Editor | Non-Fiction
When Rupert Murdoch, executive chairman, News Corporation, blew up more than $870 million buying Star TV from Richard Li in the early 1990s, analysts were dismayed.
Why on earth had Murdoch invested in a pan-Asian broadcaster that was neither fish nor fowl?
More than twenty-five years later, with revenues of over $2 billion, Star India is one of the country’s three largest media firms. Murdoch’s instinct had done what a hundred investor summits could not: showcased the potential of the Indian media market to the world.
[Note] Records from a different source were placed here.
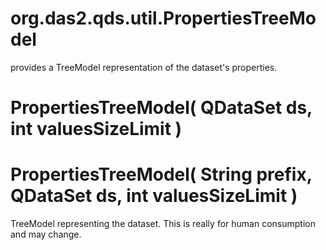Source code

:# org.das2.qds.util.PropertiesTreeModel

provides a TreeModel representation of the dataset's properties.

# PropertiesTreeModel( QDataSet ds, int valuesSizeLimit )


# PropertiesTreeModel( String prefix, QDataSet ds, int valuesSizeLimit )
TreeModel representing the dataset.  This is really for human consumption and may change.

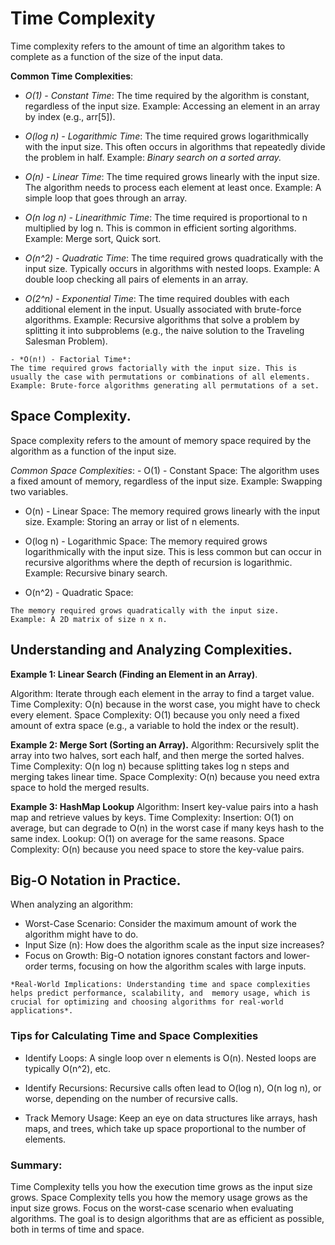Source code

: # Time Complexity
Time complexity refers to the amount of time an algorithm takes to complete as a function of the size of the input data.

**Common Time Complexities**:
   - *O(1) - Constant Time*:
    The time required by the algorithm is constant, regardless of the input size.
    Example: Accessing an element in an array by index (e.g., arr[5]).

   - *O(log n) - Logarithmic Time*:
    The time required grows logarithmically with the input size. This often occurs in algorithms that repeatedly divide the problem in half.
    Example: *Binary search on a sorted array.*

   - *O(n) - Linear Time*:
    The time required grows linearly with the input size. The algorithm needs to process each element at least once.
    Example: A simple loop that goes through an array.

   - *O(n log n) - Linearithmic Time*:
    The time required is proportional to n multiplied by log n. This is common in efficient sorting algorithms.
    Example: Merge sort, Quick sort.

   - *O(n^2) - Quadratic Time*:
    The time required grows quadratically with the input size. Typically occurs in algorithms with nested loops.
    Example: A double loop checking all pairs of elements in an array.

   - *O(2^n) - Exponential Time*:
    The time required doubles with each additional element in the input. Usually associated with brute-force algorithms.
    Example: Recursive algorithms that solve a problem by splitting it into subproblems (e.g., the naive solution to the Traveling Salesman Problem).

    - *O(n!) - Factorial Time*:
    The time required grows factorially with the input size. This is usually the case with permutations or combinations of all elements.
    Example: Brute-force algorithms generating all permutations of a set.
    
##  Space Complexity.

Space complexity refers to the amount of memory space required by the algorithm as a function of the input size.

*Common Space Complexities*:
    - O(1) - Constant Space:
    The algorithm uses a fixed amount of memory, regardless of the input size.
    Example: Swapping two variables.
   -  O(n) - Linear Space:
    The memory required grows linearly with the input size.
    Example: Storing an array or list of n elements.
    
   - O(log n) - Logarithmic Space:
    The memory required grows logarithmically with the input size. This is less common but can occur in recursive algorithms where the depth of recursion is logarithmic.
    Example: Recursive binary search.

   - O(n^2) - Quadratic Space:

    The memory required grows quadratically with the input size.
    Example: A 2D matrix of size n x n.

## Understanding and Analyzing Complexities.

**Example 1: Linear Search (Finding an Element in an Array)**.

Algorithm: Iterate through each element in the array to find a target value.
Time Complexity: O(n) because in the worst case, you might have to check every element.
Space Complexity: O(1) because you only need a fixed amount of extra space (e.g., a variable to hold the index or the result).

**Example 2: Merge Sort (Sorting an Array).**
Algorithm: Recursively split the array into two halves, sort each half, and then merge the sorted halves.
Time Complexity: O(n log n) because splitting takes log n steps and merging takes linear time.
Space Complexity: O(n) because you need extra space to hold the merged results.

**Example 3: HashMap Lookup**
Algorithm: Insert key-value pairs into a hash map and retrieve values by keys.
Time Complexity:
Insertion: O(1) on average, but can degrade to O(n) in the worst case if many keys hash to the same index.
Lookup: O(1) on average for the same reasons.
Space Complexity: O(n) because you need space to store the key-value pairs.

## Big-O Notation in Practice.
When analyzing an algorithm:
   - Worst-Case Scenario: Consider the maximum amount of work the algorithm might have to do.
   -  Input Size (n): How does the algorithm scale as the input size increases?
   - Focus on Growth: Big-O notation ignores constant factors and lower-order terms, focusing on how the algorithm scales with large inputs.

    *Real-World Implications: Understanding time and space complexities helps predict performance, scalability, and  memory usage, which is crucial for optimizing and choosing algorithms for real-world applications*.

### Tips for Calculating Time and Space Complexities

 - Identify Loops: A single loop over n elements is O(n). Nested loops are typically O(n^2), etc.

 - Identify Recursions: Recursive calls often lead to O(log n), O(n log n), or worse, depending on the number of recursive calls.
- Track Memory Usage: Keep an eye on data structures like arrays, hash maps, and trees, which take up space proportional to the number of elements.

### Summary:
Time Complexity tells you how the execution time grows as the input size grows.
Space Complexity tells you how the memory usage grows as the input size grows.
Focus on the worst-case scenario when evaluating algorithms.
The goal is to design algorithms that are as efficient as possible, both in terms of time and space.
Vanita Kohli-Khandekar tells the thrilling story of Indian television through its most notable protagonist—Star TV. The narrative is peppered with delicious anecdotes and a fascinating cast of characters that includes Rathikant Basu, Peter Mukerjea, Uday Shankar, Sameer Nair and the Murdochs, who loom large over every scene.
About the author
Vanita Kohli- Khandekar is an India-based media specialist and writer. She has been tracking the Indian media and entertainment business for over fifteen years. Currently, she is a columnist and writer for Business Standard, one of India’s leading financial dailies. She is also a contributor to Singapore-based ContentAsia. Her earlier stints were at Businessworld magazine and EY. A Cambridge University press fellow (2000), Vanita has taught at some of the top media schools in India and is a regular speaker at industry forums in India and overseas. She has several research papers to her name.
The four editions of her book, The Indian Media Business, have sold over 14,000 copies. The Hindi edition was released in 2017.